Give as output the line that contains "Modified (DD-MM-YYYY)** |", followed by every remaining line of the entries, unchanged and with nothing added.
*** Excerpted data Section Begins ***
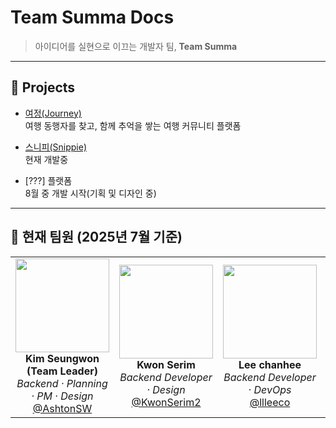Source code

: # Team Summa Docs

> 아이디어를 실현으로 이끄는 개발자 팀, **Team Summa**

---

## 📂 Projects

- [여정(Journey)](./journey.md)  
  여행 동행자를 찾고, 함께 추억을 쌓는 여행 커뮤니티 플랫폼

- [스니피(Snippie)](./snippie.md)  
  현재 개발중

- [???] 플랫폼 <br>
  8월 중 개발 시작(기획 및 디자인 중)

---


## 👥 현재 팀원 (2025년 7월 기준)

|  |  |  |  |
|:--:|:--:|:--:|:--:|
| <img src="https://github.com/AshtonSW.png" width="150"/> <br> **Kim Seungwon (Team Leader)** <br> *Backend · Planning · PM · Design* <br> [@AshtonSW](https://github.com/AshtonSW) | <img src="https://github.com/KwonSerim2.png" width="150"/> <br> **Kwon Serim** <br> *Backend Developer · Design* <br> [@KwonSerim2](https://github.com/KwonSerim2) | <img src="https://github.com/llleeco.png" width="150"/> <br> **Lee chanhee** <br> *Backend Developer · DevOps* <br> [@llleeco](https://github.com/llleeco) | <img src="https://github.com/YSW2.png" width="150"/> <br> **YSW** <br> *Frontend Developer* <br> [@YSW2](https://github.com/YSW2) |

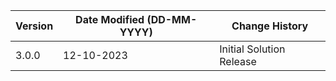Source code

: | **Version** | **Date Modified (DD-MM-YYYY)** | **Change History**                             |
|-------------|--------------------------------|------------------------------------------------|
| 3.0.0       | 12-10-2023                     | Initial Solution Release                        |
*** Excerpted data Section Ends ***
§ **Exercise result**
: | **Version** | **Date Modified (DD-MM-YYYY)** | **Change History**                             |
|-------------|--------------------------------|------------------------------------------------|
| 3.0.0       | 12-10-2023                     | Initial Solution Release                        |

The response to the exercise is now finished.